China Red

Posted on December 2, 2010

1


Not satisfied with the raging success of their HuTong Dumplings enterprise, the founders have branched out to give us China Red (6/206-218 Bourke Street, Melbourne VIC). I’m not sure why they decided to give the new venture a new name – to provide a sense of brand/market differentiation perhaps? Food wise, it’s pretty similar. Northern Chinese style dumplings are on offer as are regional (read non-Cantonese) specalities.

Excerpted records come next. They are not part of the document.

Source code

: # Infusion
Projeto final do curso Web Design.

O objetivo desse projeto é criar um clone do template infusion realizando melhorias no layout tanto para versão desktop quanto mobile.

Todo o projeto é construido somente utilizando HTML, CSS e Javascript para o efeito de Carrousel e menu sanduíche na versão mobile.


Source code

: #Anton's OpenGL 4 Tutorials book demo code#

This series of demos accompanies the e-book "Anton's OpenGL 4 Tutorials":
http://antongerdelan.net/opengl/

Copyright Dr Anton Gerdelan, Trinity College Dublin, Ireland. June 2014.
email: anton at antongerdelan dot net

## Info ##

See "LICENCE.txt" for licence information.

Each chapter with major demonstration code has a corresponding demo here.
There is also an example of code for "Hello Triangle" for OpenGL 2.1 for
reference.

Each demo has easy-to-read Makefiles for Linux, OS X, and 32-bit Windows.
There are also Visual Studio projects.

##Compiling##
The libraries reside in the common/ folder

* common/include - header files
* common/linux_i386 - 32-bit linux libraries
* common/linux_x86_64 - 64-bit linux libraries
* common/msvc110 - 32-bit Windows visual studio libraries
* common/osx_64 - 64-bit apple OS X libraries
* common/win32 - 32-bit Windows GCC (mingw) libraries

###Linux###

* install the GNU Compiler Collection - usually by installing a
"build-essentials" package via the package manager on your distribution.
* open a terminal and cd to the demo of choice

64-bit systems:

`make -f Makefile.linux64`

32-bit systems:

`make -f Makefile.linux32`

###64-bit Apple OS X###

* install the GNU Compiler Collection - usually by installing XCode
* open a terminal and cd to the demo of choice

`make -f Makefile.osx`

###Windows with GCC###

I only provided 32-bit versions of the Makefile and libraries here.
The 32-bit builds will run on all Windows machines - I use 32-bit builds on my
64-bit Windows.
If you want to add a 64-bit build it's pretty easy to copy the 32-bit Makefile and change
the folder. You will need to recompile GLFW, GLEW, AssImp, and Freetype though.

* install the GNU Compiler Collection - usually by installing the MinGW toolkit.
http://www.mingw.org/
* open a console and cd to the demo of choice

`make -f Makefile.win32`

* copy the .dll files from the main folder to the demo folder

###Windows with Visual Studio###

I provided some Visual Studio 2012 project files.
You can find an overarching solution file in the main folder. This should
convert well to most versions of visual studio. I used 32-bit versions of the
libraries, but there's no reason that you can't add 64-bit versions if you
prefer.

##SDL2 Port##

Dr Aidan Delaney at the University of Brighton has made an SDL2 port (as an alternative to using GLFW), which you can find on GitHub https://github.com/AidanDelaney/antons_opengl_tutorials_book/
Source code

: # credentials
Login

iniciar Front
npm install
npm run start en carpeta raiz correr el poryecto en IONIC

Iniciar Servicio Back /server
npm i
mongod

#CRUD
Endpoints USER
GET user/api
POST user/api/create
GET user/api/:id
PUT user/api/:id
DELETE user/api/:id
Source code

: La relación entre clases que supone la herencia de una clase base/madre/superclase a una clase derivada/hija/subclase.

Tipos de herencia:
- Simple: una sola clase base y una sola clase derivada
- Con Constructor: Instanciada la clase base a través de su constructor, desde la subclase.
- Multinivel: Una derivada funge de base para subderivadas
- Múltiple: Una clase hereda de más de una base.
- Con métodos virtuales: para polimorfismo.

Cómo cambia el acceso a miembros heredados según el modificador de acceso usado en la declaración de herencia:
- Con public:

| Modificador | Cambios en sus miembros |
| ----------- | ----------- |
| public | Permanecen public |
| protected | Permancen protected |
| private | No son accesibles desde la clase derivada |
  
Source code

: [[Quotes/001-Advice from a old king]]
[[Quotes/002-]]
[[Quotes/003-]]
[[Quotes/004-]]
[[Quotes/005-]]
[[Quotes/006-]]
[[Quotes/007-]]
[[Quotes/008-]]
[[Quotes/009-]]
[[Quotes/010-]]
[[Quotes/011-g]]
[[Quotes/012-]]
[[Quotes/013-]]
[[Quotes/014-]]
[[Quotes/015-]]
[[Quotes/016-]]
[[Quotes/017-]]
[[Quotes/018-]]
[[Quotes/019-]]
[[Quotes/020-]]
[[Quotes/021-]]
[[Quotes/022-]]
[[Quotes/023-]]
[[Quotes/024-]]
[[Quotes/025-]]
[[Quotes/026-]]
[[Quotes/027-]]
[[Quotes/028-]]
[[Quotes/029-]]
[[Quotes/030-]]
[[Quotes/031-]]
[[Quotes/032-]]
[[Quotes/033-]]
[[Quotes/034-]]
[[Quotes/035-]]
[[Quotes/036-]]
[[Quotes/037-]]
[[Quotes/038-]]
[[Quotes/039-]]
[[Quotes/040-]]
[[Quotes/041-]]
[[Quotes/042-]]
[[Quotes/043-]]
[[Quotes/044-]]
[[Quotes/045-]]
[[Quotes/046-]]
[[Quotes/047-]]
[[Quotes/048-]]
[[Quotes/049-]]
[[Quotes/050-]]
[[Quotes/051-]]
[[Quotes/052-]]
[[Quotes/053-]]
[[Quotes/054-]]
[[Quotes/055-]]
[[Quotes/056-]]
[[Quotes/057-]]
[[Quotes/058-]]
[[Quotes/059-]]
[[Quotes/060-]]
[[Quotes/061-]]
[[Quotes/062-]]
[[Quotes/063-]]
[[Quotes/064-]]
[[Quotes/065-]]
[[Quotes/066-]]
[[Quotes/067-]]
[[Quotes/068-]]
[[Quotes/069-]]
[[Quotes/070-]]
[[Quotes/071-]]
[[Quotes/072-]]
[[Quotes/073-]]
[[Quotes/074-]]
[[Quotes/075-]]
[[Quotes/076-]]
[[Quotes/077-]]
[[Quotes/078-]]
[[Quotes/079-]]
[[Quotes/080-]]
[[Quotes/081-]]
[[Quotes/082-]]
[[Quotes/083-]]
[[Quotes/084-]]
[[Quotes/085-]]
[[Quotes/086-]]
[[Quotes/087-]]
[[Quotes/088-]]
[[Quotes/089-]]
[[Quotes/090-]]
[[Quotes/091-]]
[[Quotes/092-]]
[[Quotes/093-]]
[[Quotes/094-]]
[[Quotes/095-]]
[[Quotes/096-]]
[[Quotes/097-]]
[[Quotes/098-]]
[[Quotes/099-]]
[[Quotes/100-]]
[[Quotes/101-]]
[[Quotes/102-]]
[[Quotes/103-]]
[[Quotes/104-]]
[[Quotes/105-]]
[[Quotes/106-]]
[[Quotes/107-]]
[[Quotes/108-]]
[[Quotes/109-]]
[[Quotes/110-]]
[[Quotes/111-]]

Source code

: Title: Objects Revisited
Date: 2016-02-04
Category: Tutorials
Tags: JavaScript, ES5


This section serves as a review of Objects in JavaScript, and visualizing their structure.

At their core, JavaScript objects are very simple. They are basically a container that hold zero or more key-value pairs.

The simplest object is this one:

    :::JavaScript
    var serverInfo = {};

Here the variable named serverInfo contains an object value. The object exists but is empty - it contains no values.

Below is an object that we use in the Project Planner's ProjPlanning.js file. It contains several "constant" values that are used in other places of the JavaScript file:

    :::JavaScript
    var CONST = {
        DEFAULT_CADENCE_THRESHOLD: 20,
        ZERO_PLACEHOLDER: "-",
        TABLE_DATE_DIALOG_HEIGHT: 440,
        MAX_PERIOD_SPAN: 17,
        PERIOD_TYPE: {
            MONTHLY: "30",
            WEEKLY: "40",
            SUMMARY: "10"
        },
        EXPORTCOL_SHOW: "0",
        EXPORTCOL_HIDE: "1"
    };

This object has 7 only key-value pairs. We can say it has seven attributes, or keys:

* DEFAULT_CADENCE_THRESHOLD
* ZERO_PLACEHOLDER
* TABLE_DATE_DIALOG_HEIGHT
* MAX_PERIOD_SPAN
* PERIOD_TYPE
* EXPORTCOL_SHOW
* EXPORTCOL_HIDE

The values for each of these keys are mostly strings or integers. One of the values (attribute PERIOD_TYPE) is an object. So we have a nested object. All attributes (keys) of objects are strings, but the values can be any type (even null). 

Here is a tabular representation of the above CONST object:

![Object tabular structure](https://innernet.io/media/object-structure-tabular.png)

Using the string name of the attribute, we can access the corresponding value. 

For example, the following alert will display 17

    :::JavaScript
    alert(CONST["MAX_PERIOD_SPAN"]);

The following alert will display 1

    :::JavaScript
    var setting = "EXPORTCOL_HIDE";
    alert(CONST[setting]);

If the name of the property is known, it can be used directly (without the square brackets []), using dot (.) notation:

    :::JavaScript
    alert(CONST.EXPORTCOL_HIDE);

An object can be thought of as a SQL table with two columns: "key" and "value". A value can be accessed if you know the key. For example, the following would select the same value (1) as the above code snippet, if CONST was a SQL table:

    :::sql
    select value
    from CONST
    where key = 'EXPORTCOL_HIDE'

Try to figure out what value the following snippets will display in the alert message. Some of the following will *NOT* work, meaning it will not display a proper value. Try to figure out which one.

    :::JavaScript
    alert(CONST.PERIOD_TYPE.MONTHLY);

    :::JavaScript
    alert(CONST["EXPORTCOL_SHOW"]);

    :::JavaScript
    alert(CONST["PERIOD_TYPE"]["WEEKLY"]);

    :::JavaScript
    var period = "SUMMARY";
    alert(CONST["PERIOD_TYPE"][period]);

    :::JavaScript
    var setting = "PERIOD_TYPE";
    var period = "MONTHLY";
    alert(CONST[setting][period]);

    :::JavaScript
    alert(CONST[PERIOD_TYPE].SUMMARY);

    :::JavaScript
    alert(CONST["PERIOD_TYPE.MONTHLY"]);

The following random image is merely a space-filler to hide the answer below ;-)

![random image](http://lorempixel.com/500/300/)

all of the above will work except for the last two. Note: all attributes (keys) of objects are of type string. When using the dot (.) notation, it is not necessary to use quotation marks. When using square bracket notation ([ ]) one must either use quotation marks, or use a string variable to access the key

It’s great seeing all the recent influx of all these new restaurants serving regional Chinese food, and it’s quite amusing overhearing how some non Chinese folk try to reconcile these regional dishes with the more conventional Cantonese fare we’re all too familiar with now. Well folks, it can all be quite different. China is a big place afterall. The barrenness of the northern regions mean the cooking style leans towards more braising and stew type dishes, while the more fertile southern region seem to favour quick and ‘clean’ tasting stir fries or steamed goods. Some Chinese restaurants try to be all things and will serve a big range of foods, from Cantonese through to Shanghainese to Szechuan (aka Sichuan). However, being a bit of a snob, I would usually only order the dishes from the region the restaurant is known to specialises in. For example, I would not order ‘xiao long bao’ (those famed Shanghainese steamed pork soup dumplings) from a yumcha institution. Yumcha has its origins from Canton, the cooking style and ingredients used is definitely rooted in the southern regions. I stand to be corrected, but yumcha places have long served up sub par xiao long baos. The pastry tends to be too thick, it’s overfilled with meat and there it little to no soup inside.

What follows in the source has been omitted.